## DIRECTIONS
Give again exactly the lines that stretch from the one with "پارامترهای وزن هستند." to the end of the data below, including both of those lines and nothing else.

*** Opening DATA FOR THE TASK ***

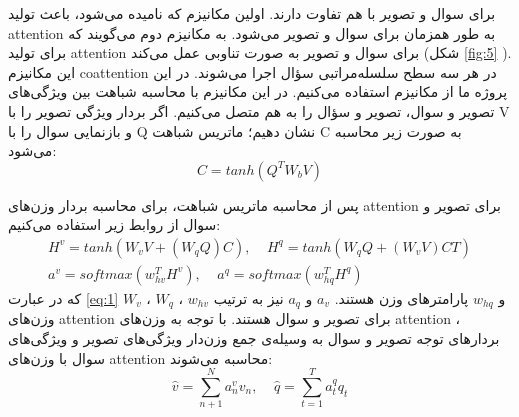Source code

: {{{			
			 برای سوال و تصویر با هم تفاوت دارند. اولین مکانیزم که
			 نامیده می‌شود، باعث تولید attention به طور همزمان برای سوال و تصویر می‌شود. به مکانیزم دوم
			 می‌گویند که برای تولید attention‌ برای سوال و تصویر به صورت تناوبی عمل می‌کند (شکل 
			\ref{fig:5}
			 ). این مکانیزم coattention در هر سه سطح سلسله‌مراتبی سؤال اجرا می‌شوند.  در این پروژه ما از مکانیزم 
			 استفاده می‌کنیم. در این مکانیزم با محاسبه شباهت بین ویژگی‌های تصویر و سوال، تصویر و سؤال را به هم متصل می‌کنیم. اگر بردار ویژگی تصویر را با V و بازنمایی سوال را با Q نشان دهیم؛ ماتریس شباهت C 
			 به صورت زیر محاسبه می‌شود:
			 \begin{equation}
			 	C = tanh(Q^TW_bV)
			 \end{equation}
			 
			 پس از محاسبه ماتریس شباهت، برای محاسبه بردار وزن‌های attention برای تصویر و سوال از روابط زیر استفاده می‌کنیم:
			 \begin{equation}
			 \begin{aligned}
			 	H^v = tanh(W_vV + (W_qQ)C), \ \ \ \ \  H^q = tanh(W_qQ+ (W_vV)CT)\\
			 	a^v = softmax(w^T_{hv}H^v), \ \ \ \ \  a^q = softmax(w^T_{hq}H^q) \ \ \ \ \ \ \ \ \ \ \ \ \ 
			 \end{aligned}
			 \label{eq:1}
			 \end{equation}
			 که در عبارت 
			 \ref{eq:1}
			 $W_v$
			 ، 
			 $W_q$
			 ،
			 $w_{hv}$
			 و
			 $w_{hq}$
			 پارامترهای وزن هستند. 
			 $a_v$
			 و 
			 $a_q$
			 نیز به ترتیب وزن‌های attention برای تصویر و سوال هستند. با توجه به وزن‌های attention ، بردارهای توجه تصویر و سوال به وسیله‌ی جمع وزن‌دار ویژگی‌های تصویر و ویژگی‌های سوال با وزن‌های attention محاسبه می‌شوند:
			 \begin{equation}
			 \hat{v} =\sum_{n+1}^{N} a^v_nv_n,\ \ \ \ \ \hat{q} = \sum_{t=1}^{T}a^q_t q_t
			 \end{equation}
			 
		}
	
}}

*** Closing DATA FOR THE TASK ***

## SOLUTION FOR THIS PROBLEM
			 پارامترهای وزن هستند. 
			 $a_v$
			 و 
			 $a_q$
			 نیز به ترتیب وزن‌های attention برای تصویر و سوال هستند. با توجه به وزن‌های attention ، بردارهای توجه تصویر و سوال به وسیله‌ی جمع وزن‌دار ویژگی‌های تصویر و ویژگی‌های سوال با وزن‌های attention محاسبه می‌شوند:
			 \begin{equation}
			 \hat{v} =\sum_{n+1}^{N} a^v_nv_n,\ \ \ \ \ \hat{q} = \sum_{t=1}^{T}a^q_t q_t
			 \end{equation}
			 
		}
	
}}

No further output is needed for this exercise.